委任契約・準委任契約・請負契約の定義
まずは、各契約の定義について解説します。
業務形態 | 概要 |
---|---|
委任契約 | 法律行為に関与する業務の遂行 |
準委任契約 | 法律行為に関与しない業務の遂行 |
請負契約 | 業務の完成やその結果に対して報酬を支払う契約 |
委任契約、準委任契約、請負契約の違いを正確に理解することで自社の業務に合った委託を選択できます。
委任契約の定義
委任契約とは、「法律行為に関与する業務の遂行を委託する契約」のことです。
法律行為とは、法的な効果を発生させる行為のことです。たとえば、税理士に確定申告書の作成を依頼する場合は法律行為に当たります。
委任契約は特別な約束がない限り、民法第648条第1項により報酬を支払う義務がありません。
事前に報酬について取り決めがあった場合は、民法第648条第2項により支払いが発生します。
委任契約の概要については、以下の記事も参照ください。
関連記事: 委任契約とは|混同しやすい契約との違いや契約書に必要な項目8つの紹介
準委任契約の定義
準委任契約とは、「法律に関与しない業務の遂行を外部に委託する契約」のことです。
法律行為に関与しない業務とは、システム開発やコンサルティングなどの通常業務のことです。事業上の業務委託の多くは準委任契約に該当します。
また、準委任契約には「履行割合型」と「成果完成型」の2種類があります。
履行割合型とは、委託された業務内容の進捗率や工数に比例して、報酬を支払う契約です。(民法第648条第2項,第3項)
一方、「成果完成型」とは、受任者が業務の履行により得られる成果に対して報酬が発生する契約を指します。(民法第648条の2第1項)
準委任契約の概要については、以下の記事も参照ください。
関連記事: 準委任契約の定義と適している場面|導入フローや必要な項目を紹介
請負契約の定義
請負契約とは、外部の請負人に業務を委託し、成果を出すことや業務を完成させることを約束する契約のことです。
たとえば、建設工事の完成を目的としている場合に請負契約が使用されます。
請負契約には「仕事の完成義務」が発生するため、発注者が期待する成果を出すこと、または業務を完成させる責任があります。
成果が契約で定められた仕様を満たしていない場合、請負人は「契約不適合責任」を負わなければなりません。契約不適合責任では、賠償責任や修繕などの対応が求められます。

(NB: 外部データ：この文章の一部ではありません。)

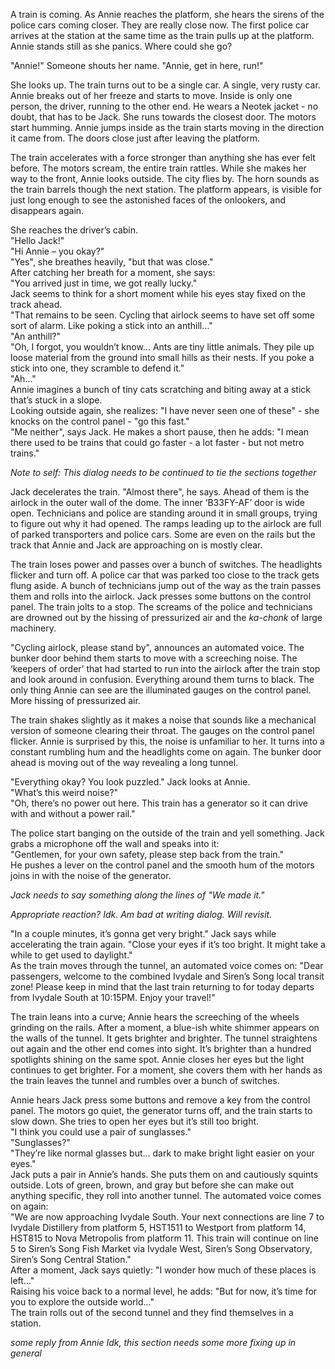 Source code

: A train is coming. As Annie reaches the platform, she hears the sirens of the police cars coming closer. They are really close now. The first police car arrives at the station at the same time as the train pulls up at the platform. Annie stands still as she panics. Where could she go?

"Annie!" Someone shouts her name. "Annie, get in here, run!"

She looks up. The train turns out to be a single car. A single, very rusty car. Annie breaks out of her freeze and starts to move. Inside is only one person, the driver, running to the other end. He wears a Neotek jacket - no doubt, that has to be Jack. She runs towards the closest door. The motors start humming. Annie jumps inside as the train starts moving in the direction it came from. The doors close just after leaving the platform.

The train accelerates with a force stronger than anything she has ever felt before. The motors scream, the entire train rattles. While she makes her way to the front, Annie looks outside. The city flies by. The horn sounds as the train barrels though the next station. The platform appears, is visible for just long enough to see the astonished faces of the onlookers, and disappears again.

She reaches the driver’s cabin.  
"Hello Jack!"  
"Hi Annie – you okay?"  
"Yes", she breathes heavily, "but that was close."  
After catching her breath for a moment, she says:  
"You arrived just in time, we got really lucky."  
Jack seems to think for a short moment while his eyes stay fixed on the track ahead.  
"That remains to be seen. Cycling that airlock seems to have set off some sort of alarm. Like poking a stick into an anthill..."  
"An anthill?"  
"Oh, I forgot, you wouldn’t know... Ants are tiny little animals. They pile up loose material from the ground into small hills as their nests. If you poke a stick into one, they scramble to defend it."  
"Ah..."  
Annie imagines a bunch of tiny cats scratching and biting away at a stick that’s stuck in a slope.  
Looking outside again, she realizes: "I have never seen one of these" - she knocks on the control panel - "go this fast."  
"Me neither", says Jack. He makes a short pause, then he adds: "I mean there used to be trains that could go faster - a lot faster - but not metro trains."

*Note to self: This dialog needs to be continued to tie the sections together*

Jack decelerates the train. "Almost there", he says. Ahead of them is the airlock in the outer wall of the dome. The inner ‘B33FY-AF’ door is wide open. Technicians and police are standing around it in small groups, trying to figure out why it had opened. The ramps leading up to the airlock are full of parked transporters and police cars. Some are even on the rails but the track that Annie and Jack are approaching on is mostly clear.

The train loses power and passes over a bunch of switches. The headlights flicker and turn off. A police car that was parked too close to the track gets flung aside. A bunch of technicians jump out of the way as the train passes them and rolls into the airlock. Jack presses some buttons on the control panel. The train jolts to a stop. The screams of the police and technicians are drowned out by the hissing of pressurized air and the *ka-chonk* of large machinery.

"Cycling airlock, please stand by", announces an automated voice. The bunker door behind them starts to move with a screeching noise. The ‘keepers of order’ that had started to run into the airlock after the train stop and look around in confusion. Everything around them turns to black. The only thing Annie can see are the illuminated gauges on the control panel. More hissing of pressurized air.

The train shakes slightly as it makes a noise that sounds like a mechanical version of someone clearing their throat. The gauges on the control panel flicker. Annie is surprised by this, the noise is unfamiliar to her. It turns into a constant rumbling hum and the headlights come on again. The bunker door ahead is moving out of the way revealing a long tunnel.

"Everything okay? You look puzzled." Jack looks at Annie.  
"What’s this weird noise?"  
"Oh, there’s no power out here. This train has a generator so it can drive with and without a power rail."

The police start banging on the outside of the train and yell something. Jack grabs a microphone off the wall and speaks into it:  
"Gentlemen, for your own safety, please step back from the train."  
He pushes a lever on the control panel and the smooth hum of the motors joins in with the noise of the generator.

*Jack needs to say something along the lines of "We made it."*

*Appropriate reaction? Idk. Am bad at writing dialog. Will revisit.*

"In a couple minutes, it’s gonna get very bright." Jack says while accelerating the train again. "Close your eyes if it’s too bright. It might take a while to get used to daylight."  
As the train moves through the tunnel, an automated voice comes on: "Dear passengers, welcome to the combined Ivydale and Siren’s Song local transit zone! Please keep in mind that the last train returning to <underground city> for today departs from Ivydale South at 10:15PM. Enjoy your travel!"

The train leans into a curve; Annie hears the screeching of the wheels grinding on the rails. After a moment, a blue-ish white shimmer appears on the walls of the tunnel. It gets brighter and brighter. The tunnel straightens out again and the other end comes into sight. It’s brighter than a hundred spotlights shining on the same spot. Annie closes her eyes but the light continues to get brighter. For a moment, she covers them with her hands as the train leaves the tunnel and rumbles over a bunch of switches.

Annie hears Jack press some buttons and remove a key from the control panel. The motors go quiet, the generator turns off, and the train starts to slow down. She tries to open her eyes but it’s still too bright.  
"I think you could use a pair of sunglasses."  
"Sunglasses?"  
"They’re like normal glasses but... dark to make bright light easier on your eyes."  
Jack puts a pair in Annie’s hands. She puts them on and cautiously squints outside. Lots of green, brown, and gray but before she can make out anything specific, they roll into another tunnel. The automated voice comes on again:  
"We are now approaching Ivydale South. Your next connections are line 7 to Ivydale Distillery from platform 5, HST1511 to Westport from platform 14, HST815 to Nova Metropolis from platform 11. This train will continue on line 5 to Siren’s Song Fish Market via Ivydale West, Siren’s Song Observatory, Siren’s Song Central Station."  
After a moment, Jack says quietly: "I wonder how much of these places is left..."  
Raising his voice back to a normal level, he adds: "But for now, it’s time for you to explore the outside world..."  
The train rolls out of the second tunnel and they find themselves in a station.

*some reply from Annie Idk, this section needs some more fixing up in general* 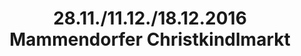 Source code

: ---
layout: photo_set
title: 28.11./11.12./18.12.2016 Mammendorfer Christkindlmarkt
description: "Fotos vom 28.11./11.12./18.12.2016 Mammendorfer Christkindlmarkt."

photos:
    set: 2016/mammendorf/mammendorf
    size: 18
--- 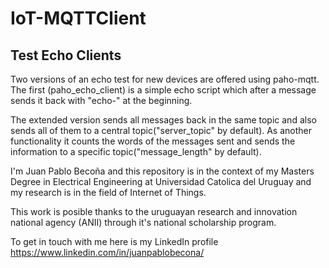 # IoT-MQTTClient

## Test Echo Clients
Two versions of an echo test for new devices are offered using paho-mqtt. The first (paho_echo_client) is a simple echo script which after a message sends it back with "echo-" at the beginning.

The extended version sends all messages back in the same topic and also sends all of them to a central topic("server_topic" by default). 
As another functionality it counts the words of the messages sent and sends the information to a specific topic("message_length" by default).


I'm Juan Pablo Becoña and this repository is in the context of my Masters Degree in Electrical Engineering at Universidad Catolica del Uruguay and my research is in the field of Internet of Things.

This work is posible thanks to the uruguayan research and innovation national agency (ANII) through it's national scholarship program.

To get in touch with me here is my LinkedIn profile https://www.linkedin.com/in/juanpablobecona/
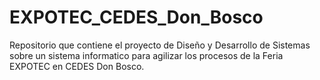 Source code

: # EXPOTEC_CEDES_Don_Bosco
Repositorio que contiene el proyecto de Diseño y Desarrollo de Sistemas sobre un sistema informatico para agilizar los procesos de la Feria EXPOTEC en CEDES Don Bosco.
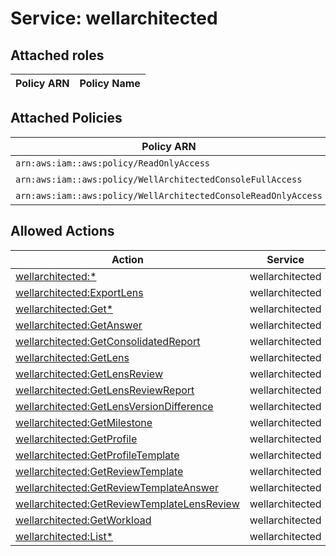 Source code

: # Service: wellarchitected

## Attached roles

| Policy ARN | Policy Name |
|------------|-------------|
## Attached Policies

| Policy ARN | Policy Name |
|------------|-------------|
| `arn:aws:iam::aws:policy/ReadOnlyAccess` | [ReadOnlyAccess](../policies.md#readonlyaccess) |
| `arn:aws:iam::aws:policy/WellArchitectedConsoleFullAccess` | [WellArchitectedConsoleFullAccess](../policies.md#wellarchitectedconsolefullaccess) |
| `arn:aws:iam::aws:policy/WellArchitectedConsoleReadOnlyAccess` | [WellArchitectedConsoleReadOnlyAccess](../policies.md#wellarchitectedconsolereadonlyaccess) |

## Allowed Actions

| Action | Service |
|--------|---------|
| [wellarchitected:*](../actions.md#wellarchitected:all) | wellarchitected |
| [wellarchitected:ExportLens](../actions.md#wellarchitected:exportlens) | wellarchitected |
| [wellarchitected:Get*](../actions.md#wellarchitected:getall) | wellarchitected |
| [wellarchitected:GetAnswer](../actions.md#wellarchitected:getanswer) | wellarchitected |
| [wellarchitected:GetConsolidatedReport](../actions.md#wellarchitected:getconsolidatedreport) | wellarchitected |
| [wellarchitected:GetLens](../actions.md#wellarchitected:getlens) | wellarchitected |
| [wellarchitected:GetLensReview](../actions.md#wellarchitected:getlensreview) | wellarchitected |
| [wellarchitected:GetLensReviewReport](../actions.md#wellarchitected:getlensreviewreport) | wellarchitected |
| [wellarchitected:GetLensVersionDifference](../actions.md#wellarchitected:getlensversiondifference) | wellarchitected |
| [wellarchitected:GetMilestone](../actions.md#wellarchitected:getmilestone) | wellarchitected |
| [wellarchitected:GetProfile](../actions.md#wellarchitected:getprofile) | wellarchitected |
| [wellarchitected:GetProfileTemplate](../actions.md#wellarchitected:getprofiletemplate) | wellarchitected |
| [wellarchitected:GetReviewTemplate](../actions.md#wellarchitected:getreviewtemplate) | wellarchitected |
| [wellarchitected:GetReviewTemplateAnswer](../actions.md#wellarchitected:getreviewtemplateanswer) | wellarchitected |
| [wellarchitected:GetReviewTemplateLensReview](../actions.md#wellarchitected:getreviewtemplatelensreview) | wellarchitected |
| [wellarchitected:GetWorkload](../actions.md#wellarchitected:getworkload) | wellarchitected |
| [wellarchitected:List*](../actions.md#wellarchitected:listall) | wellarchitected | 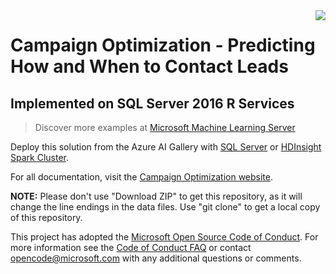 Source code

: <img src="Resources/Images/management.png" align="right">

# Campaign Optimization - Predicting How and When to Contact Leads
## Implemented on SQL Server 2016 R Services

> Discover more examples at [Microsoft Machine Learning Server](https://github.com/Microsoft/ML-Server)

Deploy this solution from the Azure AI Gallery with [SQL Server](https://aka.ms/campaignoptimization) or [HDInsight Spark Cluster](https://aka.ms/campaign-hdi).

For all documentation, visit the [Campaign Optimization website](https://microsoft.github.io/r-server-campaign-optimization).

**NOTE:** Please don't use "Download ZIP" to get this repository, as it will change the line endings in the data files. Use "git clone" to get a local copy of this repository. 
 
This project has adopted the [Microsoft Open Source Code of Conduct](https://opensource.microsoft.com/codeofconduct/). For more information see the [Code of Conduct FAQ](https://opensource.microsoft.com/codeofconduct/faq/) or contact [opencode@microsoft.com](mailto:opencode@microsoft.com) with any additional questions or comments. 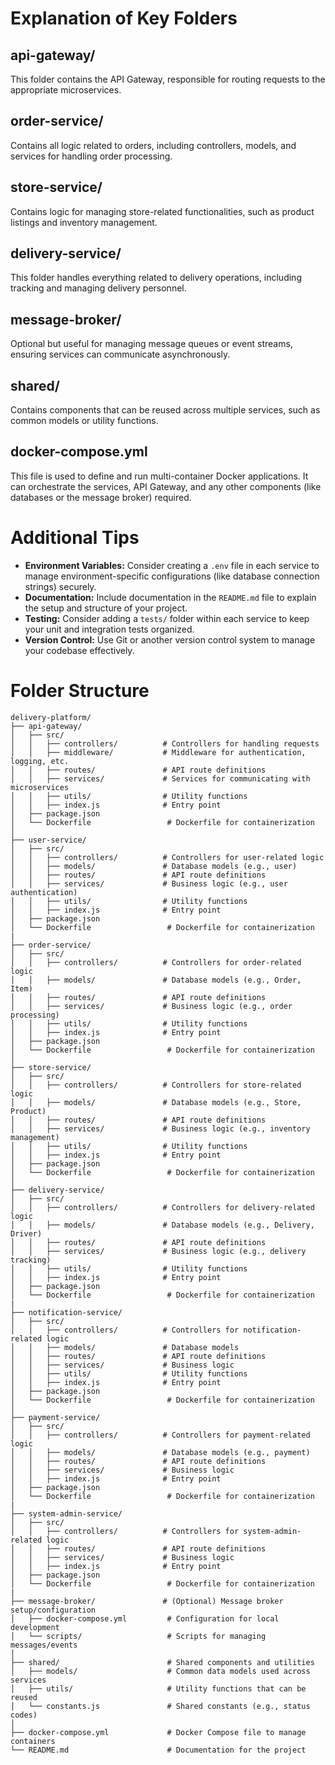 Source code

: # Explanation of Key Folders

## api-gateway/
This folder contains the API Gateway, responsible for routing requests to the appropriate microservices.

## order-service/
Contains all logic related to orders, including controllers, models, and services for handling order processing.

## store-service/
Contains logic for managing store-related functionalities, such as product listings and inventory management.

## delivery-service/
This folder handles everything related to delivery operations, including tracking and managing delivery personnel.

## message-broker/
Optional but useful for managing message queues or event streams, ensuring services can communicate asynchronously.

## shared/
Contains components that can be reused across multiple services, such as common models or utility functions.

## docker-compose.yml
This file is used to define and run multi-container Docker applications. It can orchestrate the services, API Gateway, and any other components (like databases or the message broker) required.

# Additional Tips
- **Environment Variables:** Consider creating a `.env` file in each service to manage environment-specific configurations (like database connection strings) securely.
- **Documentation:** Include documentation in the `README.md` file to explain the setup and structure of your project.
- **Testing:** Consider adding a `tests/` folder within each service to keep your unit and integration tests organized.
- **Version Control:** Use Git or another version control system to manage your codebase effectively.

# Folder Structure

    delivery-platform/
    ├── api-gateway/
    │   ├── src/
    │   │   ├── controllers/          # Controllers for handling requests
    │   │   ├── middleware/           # Middleware for authentication, logging, etc.
    │   │   ├── routes/               # API route definitions
    │   │   ├── services/             # Services for communicating with microservices
    │   │   ├── utils/                # Utility functions
    │   │   ├── index.js              # Entry point
    │   ├── package.json
    │   └── Dockerfile                 # Dockerfile for containerization
    │
    ├── user-service/
    │   ├── src/
    │   │   ├── controllers/          # Controllers for user-related logic
    │   │   ├── models/               # Database models (e.g., user)
    │   │   ├── routes/               # API route definitions
    │   │   ├── services/             # Business logic (e.g., user authentication)
    │   │   ├── utils/                # Utility functions
    │   │   ├── index.js              # Entry point
    │   ├── package.json
    │   └── Dockerfile                 # Dockerfile for containerization
    |
    ├── order-service/
    │   ├── src/
    │   │   ├── controllers/          # Controllers for order-related logic
    │   │   ├── models/               # Database models (e.g., Order, Item)
    │   │   ├── routes/               # API route definitions
    │   │   ├── services/             # Business logic (e.g., order processing)
    │   │   ├── utils/                # Utility functions
    │   │   ├── index.js              # Entry point
    │   ├── package.json
    │   └── Dockerfile                 # Dockerfile for containerization
    │
    ├── store-service/
    │   ├── src/
    │   │   ├── controllers/          # Controllers for store-related logic
    │   │   ├── models/               # Database models (e.g., Store, Product)
    │   │   ├── routes/               # API route definitions
    │   │   ├── services/             # Business logic (e.g., inventory management)
    │   │   ├── utils/                # Utility functions
    │   │   ├── index.js              # Entry point
    │   ├── package.json
    │   └── Dockerfile                 # Dockerfile for containerization
    │
    ├── delivery-service/
    │   ├── src/
    │   │   ├── controllers/          # Controllers for delivery-related logic
    │   │   ├── models/               # Database models (e.g., Delivery, Driver)
    │   │   ├── routes/               # API route definitions
    │   │   ├── services/             # Business logic (e.g., delivery tracking)
    │   │   ├── utils/                # Utility functions
    │   │   ├── index.js              # Entry point
    │   ├── package.json
    │   └── Dockerfile                 # Dockerfile for containerization
    |
    ├── notification-service/
    │   ├── src/
    │   │   ├── controllers/          # Controllers for notification-related logic
    │   │   ├── models/               # Database models
    │   │   ├── routes/               # API route definitions
    │   │   ├── services/             # Business logic
    │   │   ├── utils/                # Utility functions
    │   │   ├── index.js              # Entry point
    │   ├── package.json
    │   └── Dockerfile                 # Dockerfile for containerization
    │
    ├── payment-service/
    │   ├── src/
    │   │   ├── controllers/          # Controllers for payment-related logic
    │   │   ├── models/               # Database models (e.g., payment)
    │   │   ├── routes/               # API route definitions
    │   │   ├── services/             # Business logic
    │   │   ├── index.js              # Entry point
    │   ├── package.json
    │   └── Dockerfile                 # Dockerfile for containerization
    |
    ├── system-admin-service/
    │   ├── src/
    │   │   ├── controllers/          # Controllers for system-admin-related logic
    │   │   ├── routes/               # API route definitions
    │   │   ├── services/             # Business logic
    │   │   ├── index.js              # Entry point
    │   ├── package.json
    │   └── Dockerfile                 # Dockerfile for containerization
    |
    ├── message-broker/               # (Optional) Message broker setup/configuration
    │   ├── docker-compose.yml         # Configuration for local development
    │   └── scripts/                   # Scripts for managing messages/events
    │
    ├── shared/                        # Shared components and utilities
    │   ├── models/                    # Common data models used across services
    │   ├── utils/                     # Utility functions that can be reused
    │   └── constants.js               # Shared constants (e.g., status codes)
    │
    ├── docker-compose.yml             # Docker Compose file to manage containers
    └── README.md                      # Documentation for the project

請負契約の概要については、以下の記事も参照ください。
関連記事: 請負契約の定義と具体例を解説|契約書に必要な項目も紹介
委任契約・準委任契約・請負契約の比較
続いて、各契約の違いについて解説します。
- 委任契約と準委任契約の違い
- 委任契約と請負契約の違い
- 準委任契約と請負契約の違い
各契約の違いを理解していない状態で業務委託を進めてしまうと、トラブルに発展するおそれがあります。正しく理解して契約を円滑に進めるために確認しておきましょう。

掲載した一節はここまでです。